Le professeur méprisant
Un soi-disant grand économiste américain conclut une de ces démonstrations, qui font la joie de certains internautes en période de débat politique, par une formule qui m’amène à affirmer ma solidarité avec ses étudiants les plus rétifs : »Pour ceux qui n’ont pas compris, aucune explication n’est possible ». Cette phrase terrible me semble être la marque d’une attitude hautaine qui mérite d’être battue en brèche.
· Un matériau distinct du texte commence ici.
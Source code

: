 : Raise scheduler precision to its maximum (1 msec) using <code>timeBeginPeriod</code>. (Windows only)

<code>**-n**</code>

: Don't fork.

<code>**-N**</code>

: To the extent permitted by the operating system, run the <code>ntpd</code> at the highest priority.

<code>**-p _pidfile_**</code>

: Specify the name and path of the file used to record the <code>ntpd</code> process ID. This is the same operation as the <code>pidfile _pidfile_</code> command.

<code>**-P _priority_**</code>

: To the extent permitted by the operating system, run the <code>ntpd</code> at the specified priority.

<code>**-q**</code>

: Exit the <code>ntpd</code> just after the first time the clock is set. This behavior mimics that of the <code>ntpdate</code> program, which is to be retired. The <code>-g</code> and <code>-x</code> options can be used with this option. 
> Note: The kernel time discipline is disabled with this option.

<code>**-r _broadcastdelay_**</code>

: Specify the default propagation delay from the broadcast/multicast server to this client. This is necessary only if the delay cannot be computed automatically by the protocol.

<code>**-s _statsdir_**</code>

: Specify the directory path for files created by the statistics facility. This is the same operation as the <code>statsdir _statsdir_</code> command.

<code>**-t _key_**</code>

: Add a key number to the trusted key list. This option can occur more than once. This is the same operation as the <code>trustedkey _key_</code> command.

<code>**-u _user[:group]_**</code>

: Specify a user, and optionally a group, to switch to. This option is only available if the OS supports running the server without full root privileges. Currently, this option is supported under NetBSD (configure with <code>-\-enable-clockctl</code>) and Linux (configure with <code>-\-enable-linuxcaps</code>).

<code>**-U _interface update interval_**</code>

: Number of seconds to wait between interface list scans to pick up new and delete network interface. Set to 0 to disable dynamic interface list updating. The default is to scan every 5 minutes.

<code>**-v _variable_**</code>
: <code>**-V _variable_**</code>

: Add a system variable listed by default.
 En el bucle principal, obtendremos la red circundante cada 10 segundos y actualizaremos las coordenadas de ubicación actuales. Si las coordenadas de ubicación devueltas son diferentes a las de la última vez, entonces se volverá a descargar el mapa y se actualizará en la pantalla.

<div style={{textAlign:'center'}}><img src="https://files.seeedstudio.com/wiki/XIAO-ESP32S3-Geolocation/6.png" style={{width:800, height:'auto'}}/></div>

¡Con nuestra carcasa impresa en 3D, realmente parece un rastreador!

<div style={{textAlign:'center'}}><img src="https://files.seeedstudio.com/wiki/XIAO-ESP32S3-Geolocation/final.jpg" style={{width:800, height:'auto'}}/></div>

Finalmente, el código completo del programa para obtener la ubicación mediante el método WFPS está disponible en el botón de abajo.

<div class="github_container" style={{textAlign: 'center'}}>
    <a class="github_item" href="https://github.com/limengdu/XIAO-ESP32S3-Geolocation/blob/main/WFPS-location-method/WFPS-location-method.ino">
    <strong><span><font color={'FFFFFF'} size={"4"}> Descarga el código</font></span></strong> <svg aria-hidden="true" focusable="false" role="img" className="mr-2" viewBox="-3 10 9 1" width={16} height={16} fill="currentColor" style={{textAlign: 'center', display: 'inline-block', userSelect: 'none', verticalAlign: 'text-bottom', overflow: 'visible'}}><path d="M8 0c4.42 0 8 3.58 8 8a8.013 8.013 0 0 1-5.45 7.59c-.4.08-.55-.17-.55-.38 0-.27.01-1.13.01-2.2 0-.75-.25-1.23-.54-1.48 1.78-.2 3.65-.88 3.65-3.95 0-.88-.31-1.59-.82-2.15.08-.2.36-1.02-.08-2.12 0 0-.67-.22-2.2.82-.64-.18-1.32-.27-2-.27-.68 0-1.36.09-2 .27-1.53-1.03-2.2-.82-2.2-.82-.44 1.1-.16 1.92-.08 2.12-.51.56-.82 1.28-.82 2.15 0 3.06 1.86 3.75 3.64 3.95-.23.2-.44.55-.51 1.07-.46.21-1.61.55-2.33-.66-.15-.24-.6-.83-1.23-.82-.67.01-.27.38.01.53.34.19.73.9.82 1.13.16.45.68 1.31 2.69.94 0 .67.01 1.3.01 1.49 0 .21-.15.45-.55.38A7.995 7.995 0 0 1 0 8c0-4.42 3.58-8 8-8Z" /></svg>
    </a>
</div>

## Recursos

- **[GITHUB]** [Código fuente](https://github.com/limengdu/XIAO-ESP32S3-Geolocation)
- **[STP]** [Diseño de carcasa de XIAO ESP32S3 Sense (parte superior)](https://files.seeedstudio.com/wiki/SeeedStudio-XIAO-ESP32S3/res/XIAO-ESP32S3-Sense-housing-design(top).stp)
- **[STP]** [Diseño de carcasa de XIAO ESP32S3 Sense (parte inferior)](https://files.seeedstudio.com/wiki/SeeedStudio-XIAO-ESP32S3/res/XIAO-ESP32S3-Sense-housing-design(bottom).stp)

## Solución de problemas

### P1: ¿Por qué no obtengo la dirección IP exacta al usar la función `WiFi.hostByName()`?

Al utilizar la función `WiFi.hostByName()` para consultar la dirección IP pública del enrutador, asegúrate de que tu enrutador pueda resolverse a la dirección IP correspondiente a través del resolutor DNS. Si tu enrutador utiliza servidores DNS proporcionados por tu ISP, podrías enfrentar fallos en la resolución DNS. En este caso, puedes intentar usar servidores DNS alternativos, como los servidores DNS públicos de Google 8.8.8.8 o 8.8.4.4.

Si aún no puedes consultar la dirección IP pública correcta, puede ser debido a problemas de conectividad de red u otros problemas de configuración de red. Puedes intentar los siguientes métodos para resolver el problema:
Faire briller les participants !
La philosophie d’Euris en matière de pédagogie repose sur beaucoup de doutes et quelques certitudes. Parmi ces dernières, notons au passage la certitude que les personnes n’ont pas toutes la même façon de percevoir et de comprendre. Une autre certitude figure en lettres d’or dans toutes nos formations de formateurs : « Ne cherchez pas à briller, cherchez à faire briller les participants ! » L’idée qu’une personne ne mérite pas d’explication si elle n’a pas compris, est totalement à l’opposé du rôle d’un formateur tel que nous le concevons. Pour nous, un formateur qui constate que certains « n’ont pas compris » doit évidemment se poser la question de ce qu’il peut proposer de différent pour aider à comprendre, comme mettre en relation le sujet traité avec l’expérience des apprenants, leur réflexion, les connaissances déjà acquises par ailleurs ou l’utilisation qu’ils pourront faire de leurs nouvelles acquisitions.
Tout le monde a compris ?
Les professeurs de nos bonnes écoles qui sont souvent accusés de manque d’imagination pédagogique, parfois de « débiter » leur cours, peuvent s’enfermer dans leur démonstration avec une certaine obstination. Voici quelques années, à l’entrée au collège, ma fille aînée a laissé une très mauvaise première impression à son professeur de mathématiques. Ayant répondu “pas moi” à la question « tout le monde a compris ? » le professeur a alors recommencé son explication. Et comme elle lui a dit : « Monsieur ce n’est pas que je n’ai pas écouté, mais je n’ai vraiment pas compris. Si vous refaites la même explication, je sens bien que je ne vais toujours pas comprendre », on a aussitôt parlé d’insolence, de parents qui ne savaient pas éduquer leurs enfants, qui ne jouaient pas leur rôle, … En réalité, ma fille venait de quitter une institutrice de primaire, passionnée par la recherche de nouveaux moyens pour aider ses élèves à comprendre, qui trouvait que les erreurs et les difficultés de compréhension des élèves étaient autant de motivations supplémentaires dans cette recherche.
Tenter le passage en force
On peut étendre ce besoin d’élémentaires qualités pédagogiques à chaque manager. Celui qui n’a pas été compris par tous ses collaborateurs doit-il considérer que « pour ceux qui n’ont pas compris, aucune explication n’est possible » ? Nous en rencontrons suffisamment pour savoir à quel point il est difficile de prendre le temps de la clarification plutôt que de tenter le passage en force, en méprisant ceux qui n’ont rien compris. Alors, si vous ne vous faites pas comprendre, ne baissez pas les bras et trouvez comment faire pour faire comprendre autrement.